TASK INPUTS
[Start of section]

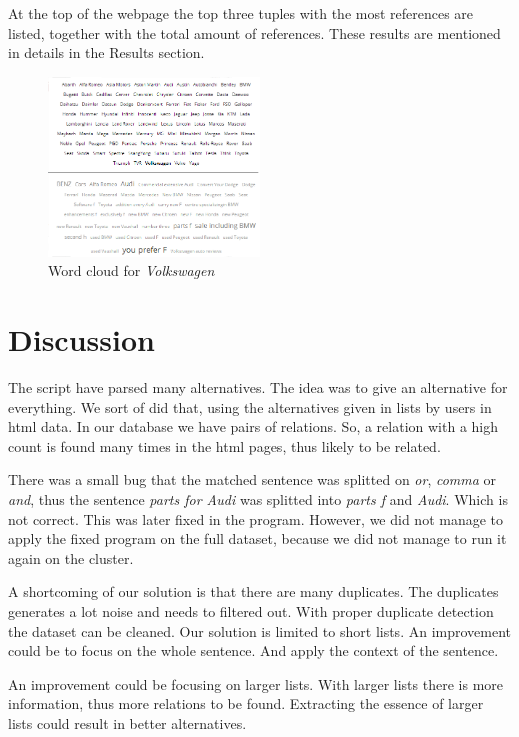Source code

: \documentclass{sig-alternate}
\begin{document}
At the top of the webpage the top three tuples with the most references are listed, together with the total amount of references. These results are mentioned in details in the Results section.

\begin{figure}[t]
	\label{img:screenCars}
	\centering
		\includegraphics[width=0.5\textwidth]{screen_car_cloud.png}
		\caption{Word cloud for \emph{Volkswagen}}
\end{figure}

\section{Discussion}
The script have parsed many alternatives. The idea was to give an alternative for everything. We sort of did that, using the alternatives given in lists by users in html data. In our database we have pairs of relations. So, a relation with a high count is found many times in the html pages, thus likely to be related. 

There was a small bug that the matched sentence was splitted on \emph{or}, \emph{comma} or \emph{and}, thus the sentence \emph{parts for Audi} was splitted into \emph{parts f} and \emph{Audi}. Which is not correct. This was later fixed in the program. However, we did not manage to apply the fixed program on the full dataset, because we did not manage to run it again on the cluster. 

A shortcoming of our solution is that there are many duplicates. The duplicates generates a lot noise and needs to filtered out. With proper duplicate detection the dataset can be cleaned. Our solution is limited to short lists. An improvement could be to focus on the whole sentence. And apply the context of the sentence.

An improvement could be focusing on larger lists. With larger lists there is more information, thus more relations to be found. Extracting the essence of larger lists could result in better alternatives. 
\end{document}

[End of section]

TASK TO COMPLETE
Each line from the first line of the entries through the line containing "There was a" should be duplicated word for word, and nothing more; the pictures stay out.

YOUR SOLUTION
Source code

: \documentclass{sig-alternate}
\begin{document}
At the top of the webpage the top three tuples with the most references are listed, together with the total amount of references. These results are mentioned in details in the Results section.

\begin{figure}[t]
	\label{img:screenCars}
	\centering
		\includegraphics[width=0.5\textwidth]{screen_car_cloud.png}
		\caption{Word cloud for \emph{Volkswagen}}
\end{figure}

\section{Discussion}
The script have parsed many alternatives. The idea was to give an alternative for everything. We sort of did that, using the alternatives given in lists by users in html data. In our database we have pairs of relations. So, a relation with a high count is found many times in the html pages, thus likely to be related. 

There was a small bug that the matched sentence was splitted on \emph{or}, \emph{comma} or \emph{and}, thus the sentence \emph{parts for Audi} was splitted into \emph{parts f} and \emph{Audi}. Which is not correct. This was later fixed in the program. However, we did not manage to apply the fixed program on the full dataset, because we did not manage to run it again on the cluster. 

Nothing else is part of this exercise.